Pasatiempo de Yogini Ekadashi

 La historia de Hemamālī y la misericordia del Señor

En la magnífica ciudad de Alakāpuri reinaba Kuvera, el tesorero de los semidioses. Aunque era conocido por sus inmensas riquezas, su mayor satisfacción consistía en adorar diariamente al Señor Śiva con flores frescas traídas del sagrado lago Mānasa-sarovara.

Para este servicio tenía un jardinero llamado Hemamālī.

Cada amanecer, Hemamālī recorría los jardines celestiales recogiendo las flores más hermosas y fragantes. Con gran cuidado preparaba las guirnaldas destinadas a la adoración del Señor Śiva y las entregaba puntualmente a Kuvera.

Durante mucho tiempo cumplió su servicio con dedicación.

Pero un día, todo cambió.

Hemamālī estaba profundamente enamorado de su esposa, Viśālākṣī, cuya belleza era conocida incluso entre los habitantes de los planetas celestiales. Una mañana, mientras debía recoger las flores para la adoración, permaneció en su hogar disfrutando de la compañía de su esposa.

Las horas transcurrieron rápidamente.

Cuando finalmente recordó su servicio, ya era demasiado tarde.

En el palacio de Kuvera, la ceremonia diaria había quedado interrumpida por primera vez.

El rey preguntó por qué las flores aún no habían llegado.

Sus asistentes investigaron y descubrieron que Hemamālī simplemente había olvidado su responsabilidad por estar absorto en el disfrute personal.

Al enterarse, Kuvera sintió una profunda decepción. No se trataba únicamente de un retraso; era una falta de respeto hacia el servicio ofrecido al Señor.

Con severidad lo llamó ante su presencia y le dijo:

"Has descuidado el servicio al Señor por satisfacer tus propios deseos. Que este orgullo desaparezca."

Entonces lo maldijo.

En un instante, toda la belleza de Hemamālī desapareció.

Su cuerpo fue cubierto por una terrible lepra.

Fue expulsado de los planetas celestiales y cayó a la Tierra, donde comenzó una vida llena de sufrimiento, hambre y soledad.

Durante mucho tiempo vagó por bosques y montañas. El dolor físico era inmenso, pero aún mayor era el sufrimiento de recordar que había perdido el privilegio del servicio devocional.

Un día, mientras caminaba por las montañas del Himalaya, encontró el āśrama del gran sabio Mārkaṇḍeya Ṛṣi.

El santo observó inmediatamente que aquel hombre no era malo por naturaleza.

Detrás de su desgracia había una historia de olvido y arrepentimiento.

Con humildad, Hemamālī cayó a sus pies y confesó todo lo ocurrido.

No buscó excusas.

No culpó a nadie.

Simplemente reconoció su error y suplicó una oportunidad para purificar su vida.

Conmovido por su sinceridad, Mārkaṇḍeya le habló de Yoginī Ekādaśī.

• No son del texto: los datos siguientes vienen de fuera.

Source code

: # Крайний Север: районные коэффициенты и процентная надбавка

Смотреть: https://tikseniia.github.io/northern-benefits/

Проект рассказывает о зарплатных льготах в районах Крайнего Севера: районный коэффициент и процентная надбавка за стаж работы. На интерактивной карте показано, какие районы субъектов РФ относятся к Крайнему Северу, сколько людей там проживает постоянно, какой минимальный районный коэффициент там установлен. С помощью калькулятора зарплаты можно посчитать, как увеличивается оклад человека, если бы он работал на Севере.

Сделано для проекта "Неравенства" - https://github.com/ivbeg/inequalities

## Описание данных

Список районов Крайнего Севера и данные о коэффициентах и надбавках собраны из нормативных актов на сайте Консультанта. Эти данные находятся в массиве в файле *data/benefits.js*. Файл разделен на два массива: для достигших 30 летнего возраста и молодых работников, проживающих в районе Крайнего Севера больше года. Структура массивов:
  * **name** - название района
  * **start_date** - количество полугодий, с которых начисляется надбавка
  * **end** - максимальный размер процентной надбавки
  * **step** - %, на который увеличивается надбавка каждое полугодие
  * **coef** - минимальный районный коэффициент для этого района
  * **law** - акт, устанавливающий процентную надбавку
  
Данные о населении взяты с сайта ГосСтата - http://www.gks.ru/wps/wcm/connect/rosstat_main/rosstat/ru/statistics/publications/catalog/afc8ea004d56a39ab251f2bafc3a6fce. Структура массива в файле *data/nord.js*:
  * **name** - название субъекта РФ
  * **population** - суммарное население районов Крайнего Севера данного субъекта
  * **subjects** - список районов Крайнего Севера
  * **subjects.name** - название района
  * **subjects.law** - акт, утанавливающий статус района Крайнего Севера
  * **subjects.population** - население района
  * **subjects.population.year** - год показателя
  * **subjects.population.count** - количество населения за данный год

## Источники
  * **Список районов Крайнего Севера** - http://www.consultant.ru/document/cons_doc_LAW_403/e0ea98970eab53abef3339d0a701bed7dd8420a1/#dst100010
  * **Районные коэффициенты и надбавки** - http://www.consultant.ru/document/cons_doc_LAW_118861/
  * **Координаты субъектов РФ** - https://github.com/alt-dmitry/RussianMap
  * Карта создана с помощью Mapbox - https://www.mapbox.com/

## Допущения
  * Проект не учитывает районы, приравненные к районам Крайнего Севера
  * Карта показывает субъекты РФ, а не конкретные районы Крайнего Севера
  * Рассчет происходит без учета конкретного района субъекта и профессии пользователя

Le explicó que ese sagrado día posee el poder de destruir enormes reacciones kármicas cuando es observado con verdadera fe y arrepentimiento.

Hemamālī siguió cuidadosamente todas las instrucciones del sabio.

Ayunó.

Cantó los santos nombres.

Oró con un corazón humilde.

Recordó constantemente al Señor.

Cuando finalizó el Ekādaśī y rompió el ayuno en Dvādaśī, ocurrió un milagro.

Su cuerpo recuperó completamente la salud.

La lepra desapareció.

Su brillo espiritual volvió a manifestarse.

Libre de las reacciones de su falta, regresó a los planetas celestiales junto a su esposa, pero esta vez con una comprensión mucho más profunda del verdadero significado del servicio.

Había aprendido que el servicio al Señor nunca debe realizarse mecánicamente ni ser desplazado por los deseos personales.

Desde entonces, su devoción se volvió constante y cuidadosa.

Los Purāṇas concluyen afirmando que quien escucha o narra con fe la historia de Yoginī Ekādaśī obtiene grandes beneficios espirituales y desarrolla el deseo de servir al Señor con mayor sinceridad.

Porque la verdadera enseñanza de este Ekādaśī no es el castigo de Hemamālī.

Es la inmensa misericordia que espera a todo aquel que, después de equivocarse, decide regresar humildemente al refugio de los pies de loto del Señor.